Monday, April 16, 2007
When a SCRUM 30 Day Sprint is Too Slow
We have really short iterations in my organization… which is a blessing and a major hurdle. We try to be "agile" in our development cycles, but sometimes "agile" gets awful close to "chaotic". The problem that we have is that we are part of a "Service Delivery Organization", or an organization that is dedicated to supporting the customer's production environments. This makes it really hard to separate someone's legitimate production issue from something that is a legitimate problem, but has to be resolved through a new feature enhancement to the system.
The distinction between a "problem" and a feature request that needs to be added to our backlog is an interesting one. If we were able to follow the SCRUM methodology correctly (really at all), we would always be asking that these requests go through a "product owner" for each part of the system. My counterpart on the Analysis side of the team has done a wonderful job of trying to make this happen, and he has had some measure of success. However things still slip through the cracks and derail the team. I recently dedicated one developer a week, on a rotating basis, to the role of "maintenance" in order to try and deal with the need for quick turn-around additions to our software. Just like the attempt at moving all requests through a "product owner", this has had a little success and a little failure. We're constantly tuning how we react to "production needs", and we hope that we will eventually figure it out.
In the meantime, we find ourselves in a situation where the majority of our work (something like 70%) is broken up into projects that are one week of development and one week of testing. This is an interesting pace to keep up, as we are expected to be able to do a release once every two weeks. It doesn't mean that we are releasing major changes that often, but it does mean that there is almost always something going out to production on those cycles.

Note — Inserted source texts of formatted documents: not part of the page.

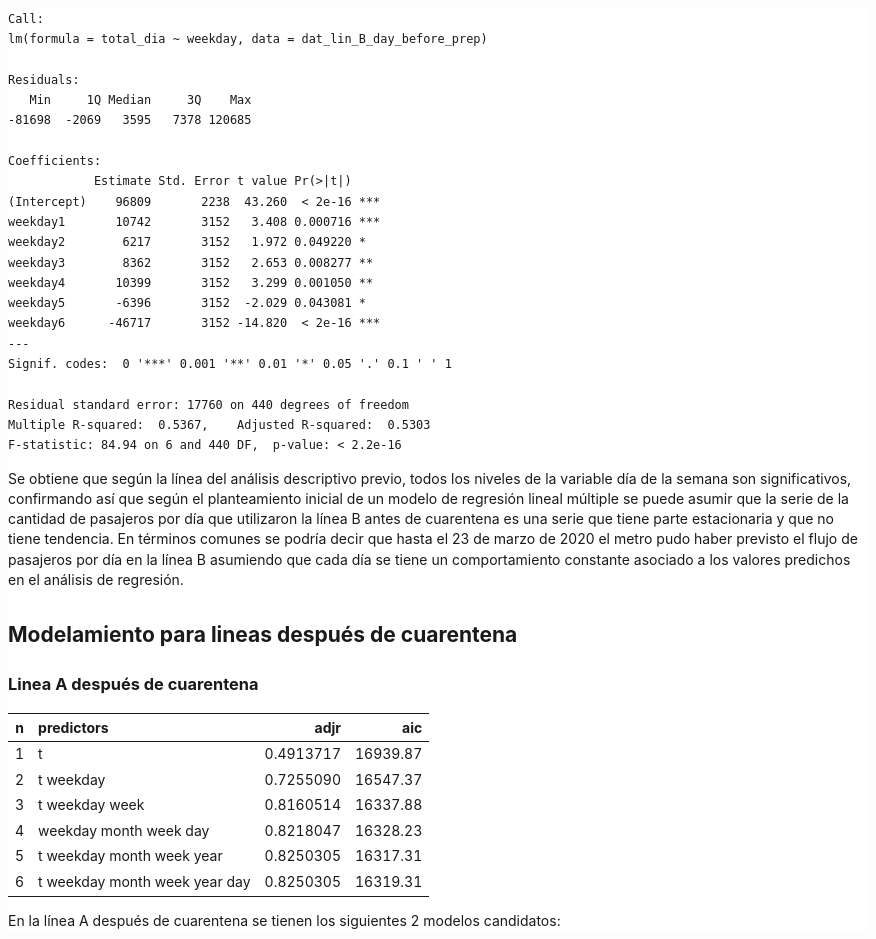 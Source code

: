 
    Call:
    lm(formula = total_dia ~ weekday, data = dat_lin_B_day_before_prep)

    Residuals:
       Min     1Q Median     3Q    Max 
    -81698  -2069   3595   7378 120685 

    Coefficients:
                Estimate Std. Error t value Pr(>|t|)    
    (Intercept)    96809       2238  43.260  < 2e-16 ***
    weekday1       10742       3152   3.408 0.000716 ***
    weekday2        6217       3152   1.972 0.049220 *  
    weekday3        8362       3152   2.653 0.008277 ** 
    weekday4       10399       3152   3.299 0.001050 ** 
    weekday5       -6396       3152  -2.029 0.043081 *  
    weekday6      -46717       3152 -14.820  < 2e-16 ***
    ---
    Signif. codes:  0 '***' 0.001 '**' 0.01 '*' 0.05 '.' 0.1 ' ' 1

    Residual standard error: 17760 on 440 degrees of freedom
    Multiple R-squared:  0.5367,    Adjusted R-squared:  0.5303 
    F-statistic: 84.94 on 6 and 440 DF,  p-value: < 2.2e-16

Se obtiene que según la línea del análisis descriptivo previo, todos los
niveles de la variable día de la semana son significativos, confirmando
así que según el planteamiento inicial de un modelo de regresión lineal
múltiple se puede asumir que la serie de la cantidad de pasajeros por
día que utilizaron la línea B antes de cuarentena es una serie que tiene
parte estacionaria y que no tiene tendencia. En términos comunes se
podría decir que hasta el 23 de marzo de 2020 el metro pudo haber
previsto el flujo de pasajeros por día en la línea B asumiendo que cada
día se tiene un comportamiento constante asociado a los valores
predichos en el análisis de regresión.

## Modelamiento para lineas después de cuarentena

### Linea A después de cuarentena

|   n | predictors                    |      adjr |      aic |
|----:|:------------------------------|----------:|---------:|
|   1 | t                             | 0.4913717 | 16939.87 |
|   2 | t weekday                     | 0.7255090 | 16547.37 |
|   3 | t weekday week                | 0.8160514 | 16337.88 |
|   4 | weekday month week day        | 0.8218047 | 16328.23 |
|   5 | t weekday month week year     | 0.8250305 | 16317.31 |
|   6 | t weekday month week year day | 0.8250305 | 16319.31 |

En la línea A después de cuarentena se tienen los siguientes 2 modelos
candidatos:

I mentioned the SCRUM Sprint because we have a very interesting model of one to two person projects constantly working in mini-sprints. I would be interested to know if any organization has found a methodology that can support turnaround times that are shorter than a month for mission critical systems… all the while maintaining a constant backlog of about 6 months of work (that's after dividing the effort by the number of resources that we can dedicate to it at any point in time).